Demain il fera jour et je vais regarder maintenant qui est derrière pour me rattraper et avec qui je vais pouvoir jouer. Normalement on a un arrangement avec Brieuc (Groupement Flo) et on doit finir au contact sur la Guadeloupe. Je le fait pas exprès, mais passez lui bien le message que je fais tout ce qu’il faut pour l’attendre. Par contre il ne faut pas qu’il me double trop longtemps avant la Guadeloupe, sinon je vais avoir du mal.
Bon à plus tard
Campagne 2 France – dans le noir.

Maintenant que le jour commence à se lever, je peux visualiser la “merdasse” où j’ai été englué toute la nuit. Monstrueuse, abominnaffreuse. Sur plusieurs milles, une vaste zone gris foncé à très foncé, avec une activité nuageuse intense, le tout surplombé par des monstruonimbus. Bref le vrai pot de pus. De nuit en plus pas moyen de voir une sortie quelconque. Résultat, le passage à la caisse est sévère. encore plus de 30 milles perdus cette nuit et en plus, si je ne veux pas retourner dans cette merdasse il va falloir que je fasse tout le tour de la paroisse.
Une vraie déviation façon DDE, où ils vous font faire des km de détours abscons, alors que la route est barrée sur seulement 200m et qu’en plus, ça aurait pu rouler dessus tout le weekend, vu que personne ne bossait, mais il aurait fallu enlever les panneaux et les remettre le lundi matin, donc trop de travail.
Bref, me voici sur le mauvais bord, histoire de e rapprocher encore plus lentement du but et d’attendre un  peu ceux de derrière, mais ça aura bien été la marque de fabrique pour moi de ce Rhum 2014 : jamais là où il faut quand il faut. Bon, je retourne sur le pont pour faire avancer le bourrier, déjà que l’on ne va pas très vite et pas dans la bonne direction, ce n’est pas la peine d’en rajouter.
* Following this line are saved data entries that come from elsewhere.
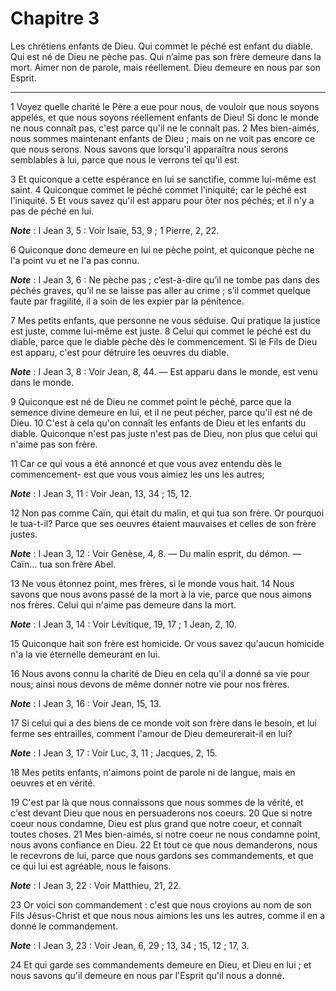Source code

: # Chapitre 3

Les chrétiens enfants de Dieu.
Qui commet le péché est enfant du diable.
Qui est né de Dieu ne pèche pas.
Qui n’aime pas son frère demeure dans la mort.
Aimer non de parole, mais réellement.
Dieu demeure en nous par son Esprit.

***

1 Voyez quelle charité le Père a eue pour nous, de vouloir que nous soyons appelés, et que nous soyons réellement enfants de Dieu! Si donc le monde ne nous connaît pas, c'est parce qu'il ne le connaît pas. 2 Mes bien-aimés, nous sommes maintenant enfants de Dieu ; mais on ne voit pas encore ce que nous serons. Nous savons que lorsqu'il apparaîtra nous serons semblables à lui, parce que nous le verrons tel qu'il est.


3 Et quiconque a cette espérance en lui se sanctifie, comme lui-même est saint. 4 Quiconque commet le péché commet l'iniquité; car le péché est l'iniquité. 5 Et vous savez qu'il est apparu pour ôter nos péchés; et il n'y a pas de péché en lui.

***Note*** :  I Jean 3, 5 : Voir Isaïe, 53, 9 ; 1 Pierre, 2, 22.

6 Quiconque donc demeure en lui ne pèche point, et quiconque pèche ne l'a point vu et ne l'a pas connu.

***Note*** :  I Jean 3, 6 : Ne pèche pas ; c’est-à-dire qu’il ne tombe pas dans des péchés graves, qu’il ne se laisse pas aller au crime ; s’il commet quelque faute par fragilité, il a soin de les expier par la pénitence.


7 Mes petits enfants, que personne ne vous séduise. Qui pratique la justice est juste, comme lui-même est juste. 8 Celui qui commet le péché est du diable, parce que le diable pèche dès le commencement. Si le Fils de Dieu est apparu, c'est pour détruire les oeuvres du diable.

***Note*** :  I Jean 3, 8 : Voir Jean, 8, 44. ― Est apparu dans le monde, est venu dans le monde.

9 Quiconque est né de Dieu ne commet point le péché, parce que la semence divine demeure en lui, et il ne peut pécher, parce qu'il est né de Dieu. 10 C'est à cela qu'on connaît les enfants de Dieu et les enfants du diable. Quiconque n'est pas juste n'est pas de Dieu, non plus que celui qui n'aime pas son frère.


11 Car ce qui vous a été annoncé et que vous avez entendu dès le commencement- est que vous vous aimiez les uns les autres;

***Note*** :  I Jean 3, 11 : Voir Jean, 13, 34 ; 15, 12.

12 Non pas comme Caïn, qui était du malin, et qui tua son frère. Or pourquoi le tua-t-il? Parce que ses oeuvres étaient mauvaises et celles de son frère justes.

***Note*** :  I Jean 3, 12 : Voir Genèse, 4, 8. ― Du malin esprit, du démon. ― Caïn… tua son frère Abel.

13 Ne vous étonnez point, mes frères, si le monde vous hait. 14 Nous savons que nous avons passé de la mort à la vie, parce que nous aimons nos frères. Celui qui n'aime pas demeure dans la mort.

***Note*** :  I Jean 3, 14 : Voir Lévitique, 19, 17 ; 1 Jean, 2, 10.

15 Quiconque hait son frère est homicide. Or vous savez qu'aucun homicide n'a la vie éternelle demeurant en lui.


16 Nous avons connu la charité de Dieu en cela qu'il a donné sa vie pour nous; ainsi nous devons de même donner notre vie pour nos frères.

***Note*** :  I Jean 3, 16 : Voir Jean, 15, 13.

17 Si celui qui a des biens de ce monde voit son frère dans le besoin, et lui ferme ses entrailles, comment l'amour de Dieu demeurerait-il en lui?

***Note*** :  I Jean 3, 17 : Voir Luc, 3, 11 ; Jacques, 2, 15.

18 Mes petits enfants, n'aimons point de parole ni de langue, mais en oeuvres et en vérité.


19 C'est par là que nous connaissons que nous sommes de la vérité, et c'est devant Dieu que nous en persuaderons nos coeurs. 20 Que si notre coeur nous condamne, Dieu est plus grand que notre coeur, et connaît toutes choses. 21 Mes bien-aimés, si notre coeur ne nous condamne point, nous avons confiance en Dieu. 22 Et tout ce que nous demanderons, nous le recevrons de lui, parce que nous gardons ses commandements, et que ce qui lui est agréable, nous le faisons.

***Note*** :  I Jean 3, 22 : Voir Matthieu, 21, 22.

23 Or voici son commandement : c'est que nous croyions au nom de son Fils Jésus-Christ et que nous nous aimions les uns les autres, comme il en a donné le commandement.

***Note*** :  I Jean 3, 23 : Voir Jean, 6, 29 ; 13, 34 ; 15, 12 ; 17, 3.

24 Et qui garde ses commandements demeure en Dieu, et Dieu en lui ; et nous savons qu'il demeure en nous par l'Esprit qu'il nous a donné.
Campagne 2 France, juste à gauche du grand merdier au milieu de l’Atlantique.

Miranda, Campagne de France
“Après un bref répit hier matin, l’après midi a vu poindre un énorme système qui sétend sur de centaines de milles. Campagne de France progressait dans 20 noeuds de vent sous un grand ciel bleu. Puis soudain, le vent a disparu.Loin à mon vent, un énorme et monstrueux grain dévorait tout sur son passage, aspirant tout l’air environnant. Jer ne pouvais pas l’éviter en empannant, j’ai donc attendu. Il est finalement arrivé sur moi, emmenant avec luidurant une bonne heure et demi de quoi avancer à toute vitrtesse vers l’arrivée. Il y avait d’autres monstres aux alentours, et le bateau se trouvait idéalement placé pour une belle descente tout de suite après la pétole. Puis la pluie est arrivée. Inutile d préciser que ma cavalcade s’est arrêtée, et que le vent a de nouveau disparu. Les miles gagnés presque aussitôt perdus. la nuit dernière s’est passée sans le moindre grain. Mais j’ai l’impression de naviguer à l’envers, à chaque fois sur le mauvais bord. Chaque fois que j’empanne, après avoir attendu pour être certaine que c’était la meilleure chose à faire, tout va bien durant 20 minutes après ma manoeuvre, puis le vent disparait. Très énervant! Empanner prend beaucoup de temps et d’énergie, et on a toujours l’impression qu’il y a 20 nœuds de vent sur le pont quand il faut affaler le spi à la main. Halvard m’avait proposé il y a quelques mois d’installer un winch sur le mât ou des écoutes suffisamment longues pour être mises sur les winches du cockpit. J’avais dit non… Hmmmm!